Milestones

Home to a large number of "firsts," Stanford University School of Medicine is at the forefront of today's ongoing advances in stem cell research and therapy. Indeed it was among the first institutions to successfully translate stem cell research discoveries into patient therapies.

Other milestones include:

  • First in stem cell research : In the 1980s, Irv Weissman's lab at Stanford was the first to isolate stem cells, using the high speed cell sorters that were developed at Stanford. This discovery was translated into the first clinical trials in which patients received cancer free stem cells after their blood forming system had been obliterated by chemotherapy.
  • First to discover and isolate many cancer stem cells: Stanford scientists and incoming faculty were the first to discover and isolate human leukemia and human breast cancer stem cells, and are close to isolating human brain cancer stem cells, human ovarian cancer stem cells, human melanoma stem cells, and human bladder cancer stem cells. Moreover, Stanford researchers have been able to use stem cell research to understand cancer's own ability to regenerate at the cellular level.

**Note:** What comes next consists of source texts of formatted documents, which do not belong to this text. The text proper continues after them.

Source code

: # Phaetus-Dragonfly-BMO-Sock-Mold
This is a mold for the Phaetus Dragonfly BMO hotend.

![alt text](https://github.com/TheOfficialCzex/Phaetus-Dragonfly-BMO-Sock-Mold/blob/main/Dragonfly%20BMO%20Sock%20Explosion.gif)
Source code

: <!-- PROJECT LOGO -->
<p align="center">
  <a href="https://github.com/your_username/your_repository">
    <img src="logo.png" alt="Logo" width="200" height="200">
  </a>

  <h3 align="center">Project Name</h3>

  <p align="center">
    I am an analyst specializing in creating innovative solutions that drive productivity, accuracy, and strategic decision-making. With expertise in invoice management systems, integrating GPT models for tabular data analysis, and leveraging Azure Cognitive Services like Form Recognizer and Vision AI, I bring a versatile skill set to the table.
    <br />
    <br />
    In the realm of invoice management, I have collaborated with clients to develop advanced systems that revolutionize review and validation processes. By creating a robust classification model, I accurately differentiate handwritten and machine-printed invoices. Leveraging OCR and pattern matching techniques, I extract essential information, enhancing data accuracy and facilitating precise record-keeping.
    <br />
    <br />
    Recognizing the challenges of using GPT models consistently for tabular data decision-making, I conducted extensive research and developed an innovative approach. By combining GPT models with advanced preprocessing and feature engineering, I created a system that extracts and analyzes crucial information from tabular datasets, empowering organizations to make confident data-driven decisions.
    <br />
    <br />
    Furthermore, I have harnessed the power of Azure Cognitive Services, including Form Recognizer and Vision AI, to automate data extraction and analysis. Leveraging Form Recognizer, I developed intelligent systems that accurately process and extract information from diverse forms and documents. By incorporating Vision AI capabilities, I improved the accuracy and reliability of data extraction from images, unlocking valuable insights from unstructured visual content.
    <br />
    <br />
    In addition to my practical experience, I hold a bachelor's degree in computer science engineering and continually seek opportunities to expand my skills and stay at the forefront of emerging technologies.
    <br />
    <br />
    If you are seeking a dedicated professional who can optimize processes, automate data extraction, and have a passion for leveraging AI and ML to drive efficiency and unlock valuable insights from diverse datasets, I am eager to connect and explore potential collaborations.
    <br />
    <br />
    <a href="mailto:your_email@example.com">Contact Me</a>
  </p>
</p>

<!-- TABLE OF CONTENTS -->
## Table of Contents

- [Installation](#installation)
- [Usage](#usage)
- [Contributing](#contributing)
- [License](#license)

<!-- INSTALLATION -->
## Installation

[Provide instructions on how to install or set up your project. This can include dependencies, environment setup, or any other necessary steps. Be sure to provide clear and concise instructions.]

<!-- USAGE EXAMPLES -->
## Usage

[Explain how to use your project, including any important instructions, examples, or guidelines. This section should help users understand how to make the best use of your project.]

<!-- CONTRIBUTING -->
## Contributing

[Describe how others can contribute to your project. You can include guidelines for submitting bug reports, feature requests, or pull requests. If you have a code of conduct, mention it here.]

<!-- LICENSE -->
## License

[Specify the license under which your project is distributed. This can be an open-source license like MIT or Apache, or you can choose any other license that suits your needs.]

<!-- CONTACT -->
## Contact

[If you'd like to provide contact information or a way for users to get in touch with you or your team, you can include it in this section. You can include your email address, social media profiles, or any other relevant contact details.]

This discovery represents a seismic leap toward new, more effective, and highly directed cancer treatments that may work without the painful side effects common in cancer treatments.

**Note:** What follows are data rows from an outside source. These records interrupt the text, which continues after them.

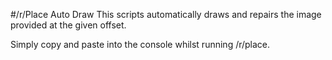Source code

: #/r/Place Auto Draw
This scripts automatically draws and repairs the image provided at the given offset.

Simply copy and paste into the console whilst running /r/place.
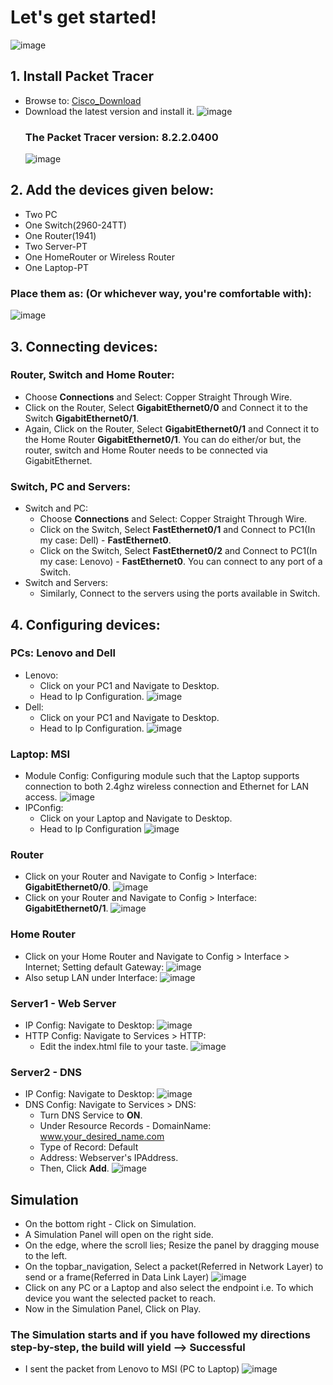 # Let's get started!
![image](https://github.com/SirJosh-i/Simple-Internet-Simulation-using-Packet-Tracer/blob/master/Screenshots/Simple%20Internet%20-%20Cisco%20Model%20-%20Resized.png)
## 1. Install Packet Tracer
- Browse to: [Cisco_Download](https://www.computernetworkingnotes.com/ccna-study-guide/download-packet-tracer-for-windows-and-linux.html)
- Download the latest version and install it.
  ![image](https://github.com/SirJosh-i/Simple-Internet-Simulation-using-Packet-Tracer/assets/69949528/f02d720e-2b28-4fda-9a30-ace28bc0d47b)
  ### The Packet Tracer version: 8.2.2.0400
  ![image](https://github.com/SirJosh-i/Simple-Internet-Simulation-using-Packet-Tracer/assets/69949528/6211341c-f73d-416a-a9c5-23e96f0cced1)

## 2. Add the devices given below:
  - Two PC
  - One Switch(2960-24TT)
  - One Router(1941)
  - Two Server-PT
  - One HomeRouter or Wireless Router
  - One Laptop-PT
  ### Place them as: (Or whichever way, you're comfortable with):
  ![image](https://github.com/SirJosh-i/Simple-Internet-Simulation-using-Packet-Tracer/blob/master/Screenshots/Place_it_as_such%20-%20Cisco.png)
  
## 3. Connecting devices:
  ### Router, Switch and Home Router:
  - Choose **Connections** and Select: Copper Straight Through Wire.
  - Click on the Router, Select **GigabitEthernet0/0** and Connect it to the Switch **GigabitEthernet0/1**.
  - Again, Click on the Router, Select **GigabitEthernet0/1** and Connect it to the Home Router **GigabitEthernet0/1**.
    You can do either/or but, the router, switch and Home Router needs to be connected via GigabitEthernet.
    
  ### Switch, PC and Servers:
  - Switch and PC:
    - Choose **Connections** and Select: Copper Straight Through Wire.
    - Click on the Switch, Select **FastEthernet0/1** and Connect to PC1(In my case: Dell) - **FastEthernet0**.
    - Click on the Switch, Select **FastEthernet0/2** and Connect to PC1(In my case: Lenovo) - **FastEthernet0**.
      You can connect to any port of a Switch.
  - Switch and Servers:
    - Similarly, Connect to the servers using the ports available in Switch.

## 4. Configuring devices:
  ### PCs: Lenovo and Dell
  - Lenovo:
    - Click on your PC1 and Navigate to Desktop.
    - Head to Ip Configuration.
    ![image](https://github.com/SirJosh-i/Simple-Internet-Simulation-using-Packet-Tracer/blob/master/Screenshots/Lenovo%20-%20PC.png)
  - Dell:
    - Click on your PC1 and Navigate to Desktop.
    - Head to Ip Configuration.
    ![image](https://github.com/SirJosh-i/Simple-Internet-Simulation-using-Packet-Tracer/blob/master/Screenshots/Dell%20-%20PC.png)

  ### Laptop: MSI
  - Module Config: Configuring module such that the Laptop supports connection to both 2.4ghz wireless connection and Ethernet for LAN access.
  ![image](https://github.com/SirJosh-i/Simple-Internet-Simulation-using-Packet-Tracer/blob/master/Screenshots/Laptop%20-%20WPC300N_Module.png)
  - IPConfig:
    - Click on your Laptop and Navigate to Desktop.
    - Head to Ip Configuration
    ![image](https://github.com/SirJosh-i/Simple-Internet-Simulation-using-Packet-Tracer/blob/master/Screenshots/IP_Config%20-%20Laptop.png)

  ### Router
  - Click on your Router and Navigate to Config > Interface: **GigabitEthernet0/0**.
  ![image](https://github.com/SirJosh-i/Simple-Internet-Simulation-using-Packet-Tracer/blob/master/Screenshots/Router_Config%20-%20Switch_side%20-%20Gigabit0-0.png)
  - Click on your Router and Navigate to Config > Interface: **GigabitEthernet0/1**.
  ![image](https://github.com/SirJosh-i/Simple-Internet-Simulation-using-Packet-Tracer/blob/master/Screenshots/Router_Config%20-%20Wireless_Router_side-%20Gigabit0-1.png)

  ### Home Router
  - Click on your Home Router and Navigate to Config > Interface > Internet; Setting default Gateway:
  ![image](https://github.com/SirJosh-i/Simple-Internet-Simulation-using-Packet-Tracer/blob/master/Screenshots/Default_Gateway%20of%20Wireless_Router.png)
  - Also setup LAN under Interface:
  ![image](https://github.com/SirJosh-i/Simple-Internet-Simulation-using-Packet-Tracer/blob/master/Screenshots/IP_Config%20-%20Wireless_Router.png)

  ### Server1 - Web Server
  - IP Config: Navigate to Desktop:
  ![image](https://github.com/SirJosh-i/Simple-Internet-Simulation-using-Packet-Tracer/blob/master/Screenshots/Webserver_IP%20-%20Config.png)
  - HTTP Config: Navigate to Services > HTTP:
    - Edit the index.html file to your taste.
    ![image](https://github.com/SirJosh-i/Simple-Internet-Simulation-using-Packet-Tracer/blob/master/Screenshots/Webserver_Service%20-%20HTTP.png)

  ### Server2 - DNS
  - IP Config: Navigate to Desktop:
  ![image](https://github.com/SirJosh-i/Simple-Internet-Simulation-using-Packet-Tracer/blob/master/Screenshots/Server_DNS%20-%20IP_Config.png)
  - DNS Config: Navigate to Services > DNS:
    - Turn DNS Service to **ON**. 
    - Under Resource Records - DomainName: www.your_desired_name.com
    - Type of Record: Default
    - Address: Webserver's IPAddress.
    - Then, Click **Add**.
    ![image](https://github.com/SirJosh-i/Simple-Internet-Simulation-using-Packet-Tracer/blob/master/Screenshots/Server_DNS%20-%20Config.png)

## Simulation
- On the bottom right - Click on Simulation.
- A Simulation Panel will open on the right side.
- On the edge, where the scroll lies; Resize the panel by dragging mouse to the left.
- On the topbar_navigation, Select a packet(Referred in Network Layer) to send or a frame(Referred in Data Link Layer)
![image](https://github.com/SirJosh-i/Simple-Internet-Simulation-using-Packet-Tracer/blob/master/Screenshots/Add-Simple-PDU.png)
- Click on any PC or a Laptop and also select the endpoint i.e. To which device you want the selected packet to reach.
- Now in the Simulation Panel, Click on Play.
### The Simulation starts and if you have followed my directions step-by-step, the build will yield --> Successful
- I sent the packet from Lenovo to MSI (PC to Laptop)
![image](https://github.com/SirJosh-i/Simple-Internet-Simulation-using-Packet-Tracer/blob/master/Screenshots/Lenovo%20to%20MSI%20-%20Successful.png)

  • First to discover and isolate tissue-forming stem cells: Stanford has been the site of discovery for most of the tissue stem cells isolated to purity (the human blood-forming stem cells and the human brain-forming stem cells) and with Stanford clinicians (the bone marrow transplant team for blood stem cells, the neurosurgery team for brain stem cells), to transplant them into patients for the regeneration of their lost systems.
  • First to replace blood formation in women with breast cancer: Clinicians in the Stanford Bone Marrow Transplant group led by Karl Blume, MD, were the first in the world to use these cells to replace blood formation in women with breast cancer that had spread unpredictably through the body.
  • First to isolate human brain stem cells: In 2000, human brain stem cells were isolated by a group that included Stanford medical school faculty, and human peripheral nervous system stem cells were isolated by a former Stanford PhD in stem cell biology while doing postdoctoral research at Caltech.
  • First to develop technologies critical to stem cell research: Microarray technology developed by professor of biochemistry Patrick Brown, MD, PhD, in the early 1990s enables stem cell researchers to assess differences in genetic expression between different stages of development and between normal and cancerous tissues. In 2005, the Stanford Microarray Database recorded its 50,000th experiment, marking its place at the forefront of an information processing revolution that has yielded groundbreaking insights into the relationships between genes and illness, as well as fundamental biological discoveries. Researchers also rely on the fluorescence-activated cell sorter (FACS) developed by Leonard Herzenberg, professor of genetics. Housed in the school's FACS Facility, t his technology enables researchers to identify and extract purified subpopulations of cells from tissue samples. Capable of processing up to several million cells per minute, modern-day sorters are critical to the institute's search for unidentified adult and cancer stem cells.